-- Opening Marker --

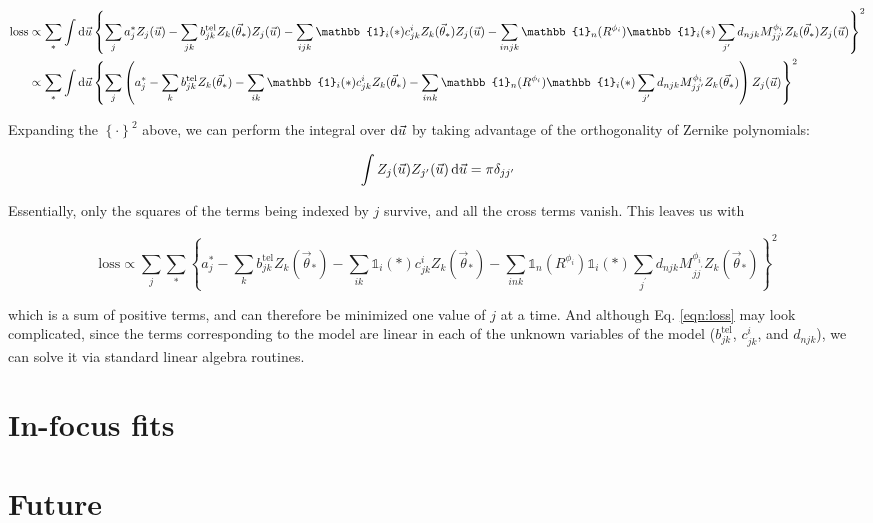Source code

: \documentclass{article}
\begin{document}
\begin{equation}
\begin{align}
    \mathrm{loss}
    &\propto \sum_{\ast}
    \int \dif{\vec{u}} \left\{\sum_j a_j^\ast Z_j(\vec{u})
    - \sum_{jk} b^\mathrm{tel}_{jk} Z_k(\vec{\theta}_\ast) Z_j(\vec{u})
    - \sum_{ijk} \mathbb{1}_i(\ast) c^i_{jk} Z_k(\vec{\theta}_\ast) Z_j(\vec{u})
    - \sum_{injk} \mathbb{1}_n(R^{\phi_i}) \mathbb{1}_i(\ast) \sum_{j^\prime} d_{n j k} M^{\phi_i}_{j j^\prime} Z_k(\vec{\theta}_\ast) Z_j(\vec{u})
    \right\}^2 \\
    &\propto \sum_{\ast}
    \int \dif{\vec{u}} \left\{\sum_j\left(a_j^\ast
    - \sum_{k} b^\mathrm{tel}_{jk} Z_k(\vec{\theta}_\ast)
    - \sum_{ik} \mathbb{1}_i(\ast) c^i_{jk} Z_k(\vec{\theta}_\ast)
    - \sum_{ink} \mathbb{1}_n(R^{\phi_i}) \mathbb{1}_i(\ast) \sum_{j^\prime} d_{n j k} M^{\phi_i}_{j j^\prime} Z_k(\vec{\theta}_\ast)
    \right) Z_j(\vec{u})\right\}^2 \\
\end{align}
\end{equation}

Expanding the $\left\{\cdot\right\}^2$ above, we can perform the integral over
$\dif{\vec{u}}$ by taking advantage of the orthogonality of Zernike polynomials:

\begin{equation}
    \int Z_j(\vec{u}) Z_{j^\prime}(\vec{u}) \dif \vec{u} = \pi \delta_{j j^\prime}
\end{equation}

Essentially, only the squares of the terms being indexed by $j$ survive, and all
the cross terms vanish.  This leaves us with

\begin{equation}
    \mathrm{loss} \propto \sum_j \sum_{\ast}
    \left\{a_j^\ast
    - \sum_{k} b^\mathrm{tel}_{jk} Z_k(\vec{\theta}_\ast)
    - \sum_{ik} \mathbb{1}_i(\ast) c^i_{jk} Z_k(\vec{\theta}_\ast)
    - \sum_{ink} \mathbb{1}_n(R^{\phi_i}) \mathbb{1}_i(\ast) \sum_{j^\prime} d_{n j k} M^{\phi_i}_{j j^\prime} Z_k(\vec{\theta}_\ast)
    \right\}^2
    \label{eqn:loss}
\end{equation}

which is a sum of positive terms, and can therefore be minimized one value of
$j$ at a time.  And although Eq. \ref{eqn:loss} may look complicated, since the
terms corresponding to the model are linear in each of the unknown variables of
the model ($b^\mathrm{tel}_{jk}$, $c^i_{jk}$, and $d_{njk}$), we can solve it
via standard linear algebra routines.

\section{In-focus fits}
\section{Future}
\end{document}

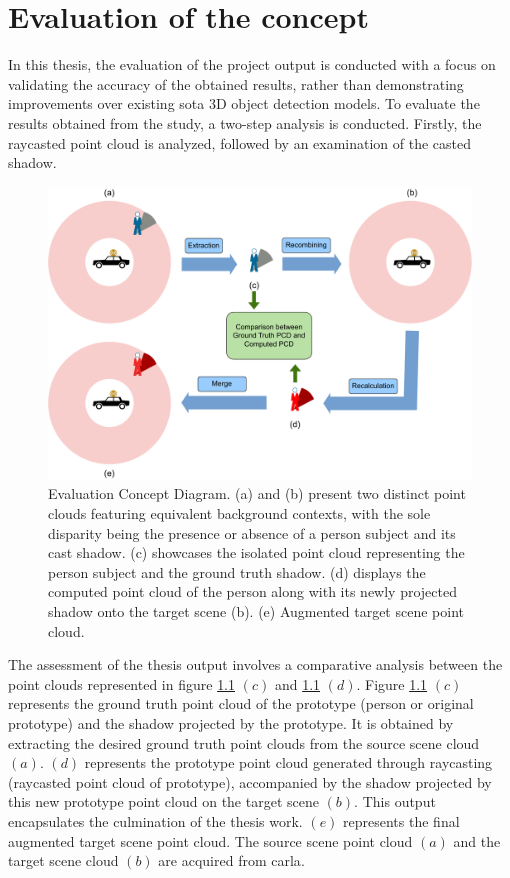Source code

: \chapter{Evaluation of the concept}
In this thesis, the evaluation of the project output is conducted with a focus on validating the accuracy of the obtained results, rather than demonstrating improvements over existing \acrshort{sota} 3D object detection models.
To evaluate the results obtained from the study, a two-step analysis is conducted. Firstly, the raycasted point cloud is analyzed, followed by an examination of the casted shadow.

\begin{figure}[htb]
    \centering
    \includegraphics[width=0.75\linewidth]{97_graphics//evaluation/evaluation_step_diagram.pdf}
    \caption[Evaluation Concept Diagram.]{Evaluation Concept Diagram. (a) and (b) present two distinct point clouds featuring equivalent background contexts, with the sole disparity being the presence or absence of a person subject and its cast shadow. (c) showcases the isolated point cloud representing the person subject and the ground truth shadow. (d) displays the computed point cloud of the person along with its newly projected shadow onto the target scene (b). (e) Augmented target scene point cloud.} 
    \label{fig:evaluation-evaluation_step_diagram}
\end{figure}

 The assessment of the thesis output involves a comparative analysis between the point clouds represented in figure \ref{fig:evaluation-evaluation_step_diagram} \((c)\) and \ref{fig:evaluation-evaluation_step_diagram} \((d)\). Figure \ref{fig:evaluation-evaluation_step_diagram} \((c)\) represents the ground truth point cloud of the prototype (person or original prototype) and the shadow projected by the prototype. It is obtained by extracting the desired ground truth point clouds from the source scene cloud \((a)\). \((d)\) represents the prototype point cloud generated through raycasting (raycasted point cloud of prototype), accompanied by the shadow projected by this new prototype point cloud on the target scene \((b)\). This output encapsulates the culmination of the thesis work.
\((e)\) represents the final augmented target scene point cloud. The source scene point cloud \((a)\) and the target scene cloud \((b)\) are acquired from \acrshort{carla}.


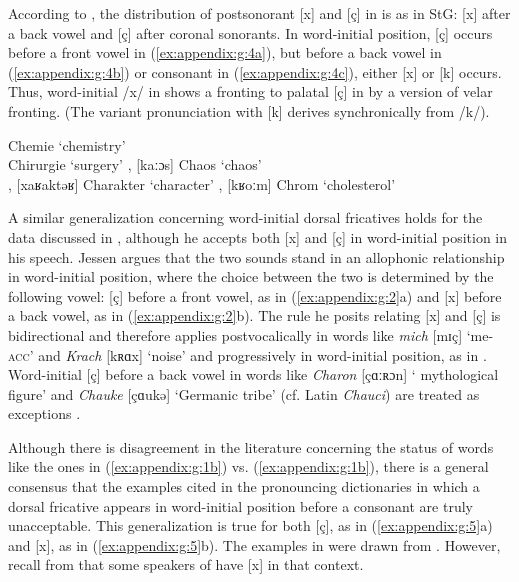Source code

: According to \citet{HoveHaas2009}, the distribution of postsonorant [x] and [ç] in  is as in StG: [x] after a back vowel and [ç] after coronal sonorants. In word-initial position, [ç] occurs before a front vowel in (\ref{ex:appendix:g:4a}), but before a back vowel in (\ref{ex:appendix:g:4b}) or consonant in (\ref{ex:appendix:g:4c}), either [x] or [k] occurs. Thus, word-initial /x/ in  shows a fronting to palatal [ç] in  by a version of velar fronting. (The variant pronunciation with [k] derives synchronically from /k/).

\ea%
\label{ex:appendix:g:4}
\ea\label{ex:appendix:g:4a}
    \relax [çemiː]    \tab Chemie    \tab ‘chemistry’\\
    \relax [çiʁʊʁgiː] \tab Chirurgie \tab  ‘surgery’
\ex\label{ex:appendix:g:4b}
    \relax [xaːɔs], [kaːɔs] \tab Chaos  \tab  ‘chaos’\\
    \relax [xaʁaktəʁ], [xaʁaktəʁ] \tab Charakter \tab ‘character’
\ex\label{ex:appendix:g:4c}
    \relax [xʁoːm], [kʁoːm] \tab Chrom  \tab  ‘cholesterol’
\z
\z

A similar generalization concerning word-initial dorsal fricatives holds for the data discussed in \citet{Jessen1988}, although he accepts both [x] and [ç] in word-initial position in his speech. Jessen argues that the two sounds stand in an allophonic relationship in word-initial position, where the choice between the two is determined by the following vowel: [ç] before a front vowel, as in (\ref{ex:appendix:g:2}a) and [x] before a back vowel, as in (\ref{ex:appendix:g:2}b). The rule he posits relating [x] and [ç] is bidirectional and therefore applies postvocalically in words like \textit{mich} [mɪç] ‘me-\textsc{acc}’ and \textit{Krach} [kʀɑx] ‘noise’ and progressively in word-initial position, as in . Word-initial [ç] before a back vowel in words like \textit{Charon} [çɑːʀɔn] ‘ mythological figure’ and \textit{Chauke} [çɑukə] ‘Germanic tribe’ (cf. Latin \textit{Chauci}) are treated as exceptions \citep[391]{Jessen1988}.

Although there is disagreement in the literature concerning the status of words like the ones in (\ref{ex:appendix:g:1b}) vs. (\ref{ex:appendix:g:1b}), there is a general consensus that the examples cited in the pronouncing dictionaries in which a dorsal fricative appears in word-initial position before a consonant are truly unacceptable. This generalization is true for both [ç], as in (\ref{ex:appendix:g:5}a) and [x], as in (\ref{ex:appendix:g:5}b). The examples in  were drawn from \citet{Mangold2005}. However, recall from  that some speakers of  have [x] in that context.

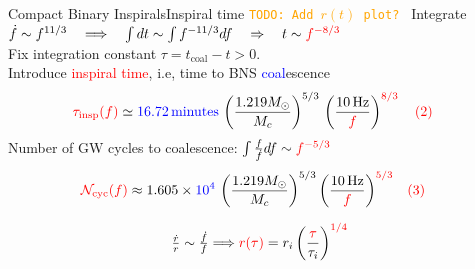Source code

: \documentclass[xcolor=dvipsnames,handout,t]{beamer}
\newcommand{\todo}[1]{\textcolor{orange}{\texttt{TODO: #1}}}
\newcommand{\red}[1]{\textcolor{red}{#1}}
\newcommand{\bl}[1]{\textcolor{blue}{#1}}
\newcommand{\f}{\frac}
\newcommand{\nn}{\nonumber}
\begin{document}
\begin{frame}{Compact Binary Inspirals}{Inspiral time \todo{Add $r(t)$ plot? }}
Integrate $\dot{f} \sim f^{11/3} \quad \Longrightarrow \quad \int dt \sim \int f^{-11/3}df \quad\Rightarrow\quad t \sim \red{f^{-8/3}}$
\\
\vspace{1mm}
Fix integration constant $\tau = t_\text{coal} - t >0$. \\
\vspace{2mm}
Introduce \red{inspiral time}, i.e, time to BNS \bl{coal}escence
%
\begin{align}
 \red{\tau_\text{insp}(f)} %
 &\simeq \bl{16.72\,\text{minutes}} \, \left(\f{1.219 M_\odot}{M_c}\right)^{5/3}\,{\left(\f{10\,\text{Hz}}{\red{f}}\right)^{\red{8/3}}\quad \red{(2)}}\nn
\end{align}
Number of GW cycles to coalescence: $\int \tfrac{f}{\dot{f}}df\sim \red{f^{-5/3}}$ %
\begin{align}
 \red{\mathcal{N}_\text{cyc}(f)} %
 &\approx 1.605\times \bl{10^4}\,\left(\f{1.219 M_\odot}{M_c}\right)^{5/3}{ \left(\f{10\,\text{Hz}}{\red{f}} \right)^{\red{5/3}}}\quad \red{(3)}\nn
\end{align}
%
%
\[ 
\tfrac{\dot{r}}{r}\sim \tfrac{\dot{f}}{f} \Longrightarrow \red{r(\tau)}=r_i \left(\f{\red{\tau}}{\tau_i}\right)^{\red{1/4}}
\]

\end{frame}
\end{document}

-- Closing Marker --

▸ **Your goal**
In the listing above, find the line with "[çiʁʊʁgiː] \tab Chirurgie" and the line with "A similar generalization", then print exactly those two lines and every line between them, and nothing more.

▸ **Written response**
    \relax [çiʁʊʁgiː] \tab Chirurgie \tab  ‘surgery’
\ex\label{ex:appendix:g:4b}
    \relax [xaːɔs], [kaːɔs] \tab Chaos  \tab  ‘chaos’\\
    \relax [xaʁaktəʁ], [xaʁaktəʁ] \tab Charakter \tab ‘character’
\ex\label{ex:appendix:g:4c}
    \relax [xʁoːm], [kʁoːm] \tab Chrom  \tab  ‘cholesterol’
\z
\z

A similar generalization concerning word-initial dorsal fricatives holds for the data discussed in \citet{Jessen1988}, although he accepts both [x] and [ç] in word-initial position in his speech. Jessen argues that the two sounds stand in an allophonic relationship in word-initial position, where the choice between the two is determined by the following vowel: [ç] before a front vowel, as in (\ref{ex:appendix:g:2}a) and [x] before a back vowel, as in (\ref{ex:appendix:g:2}b). The rule he posits relating [x] and [ç] is bidirectional and therefore applies postvocalically in words like \textit{mich} [mɪç] ‘me-\textsc{acc}’ and \textit{Krach} [kʀɑx] ‘noise’ and progressively in word-initial position, as in . Word-initial [ç] before a back vowel in words like \textit{Charon} [çɑːʀɔn] ‘ mythological figure’ and \textit{Chauke} [çɑukə] ‘Germanic tribe’ (cf. Latin \textit{Chauci}) are treated as exceptions \citep[391]{Jessen1988}.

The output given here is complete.